Task requirements
Determine which lines of the records include the word "will", and copy them.

Given entries
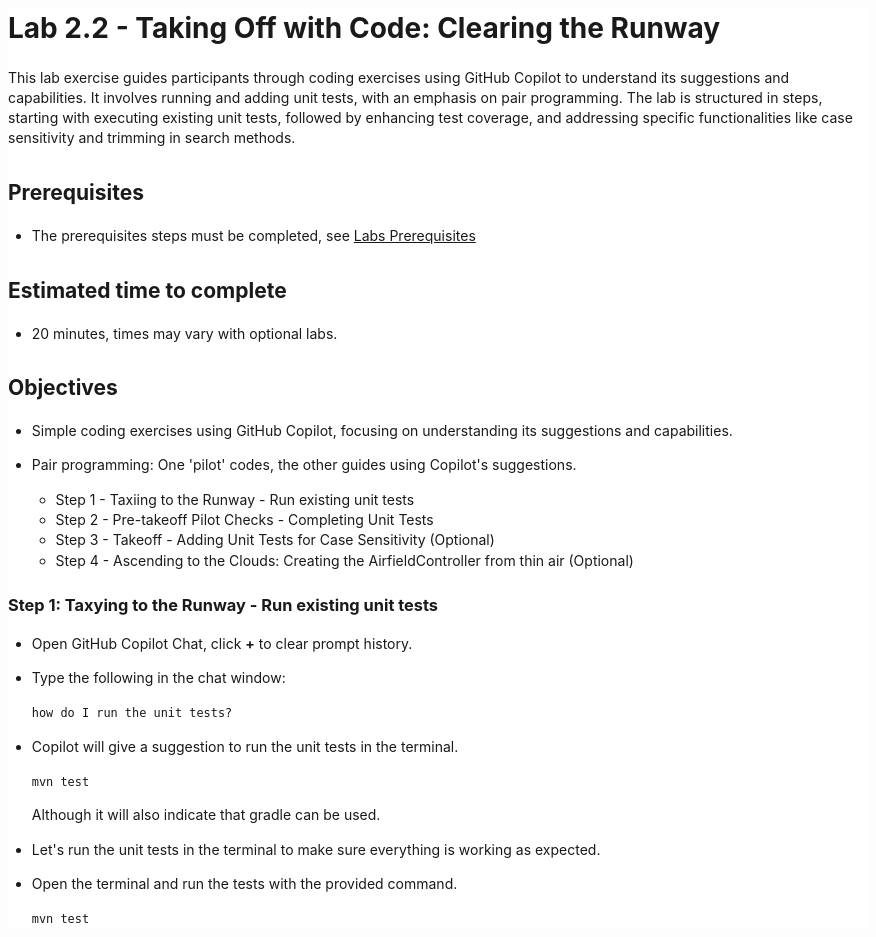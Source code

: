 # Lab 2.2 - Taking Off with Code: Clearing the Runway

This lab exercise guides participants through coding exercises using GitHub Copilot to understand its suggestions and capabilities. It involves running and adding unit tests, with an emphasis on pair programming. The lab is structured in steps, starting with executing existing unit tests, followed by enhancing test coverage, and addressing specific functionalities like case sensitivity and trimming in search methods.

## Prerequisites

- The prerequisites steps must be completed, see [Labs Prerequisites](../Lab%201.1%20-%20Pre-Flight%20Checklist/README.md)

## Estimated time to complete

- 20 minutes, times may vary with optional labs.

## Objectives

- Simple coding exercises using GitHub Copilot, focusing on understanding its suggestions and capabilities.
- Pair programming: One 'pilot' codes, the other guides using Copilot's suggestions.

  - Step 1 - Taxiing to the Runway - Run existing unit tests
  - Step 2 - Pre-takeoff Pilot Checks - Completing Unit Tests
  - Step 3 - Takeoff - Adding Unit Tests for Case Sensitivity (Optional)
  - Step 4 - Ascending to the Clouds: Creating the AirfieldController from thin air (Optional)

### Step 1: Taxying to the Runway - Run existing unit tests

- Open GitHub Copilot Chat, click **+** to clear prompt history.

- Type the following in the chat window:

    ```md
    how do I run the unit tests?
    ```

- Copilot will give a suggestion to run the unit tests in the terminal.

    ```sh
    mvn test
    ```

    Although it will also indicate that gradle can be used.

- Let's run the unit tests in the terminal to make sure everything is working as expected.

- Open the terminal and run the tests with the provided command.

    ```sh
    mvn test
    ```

Exercise answer
- Copilot will give a suggestion to run the unit tests in the terminal.
    Although it will also indicate that gradle can be used.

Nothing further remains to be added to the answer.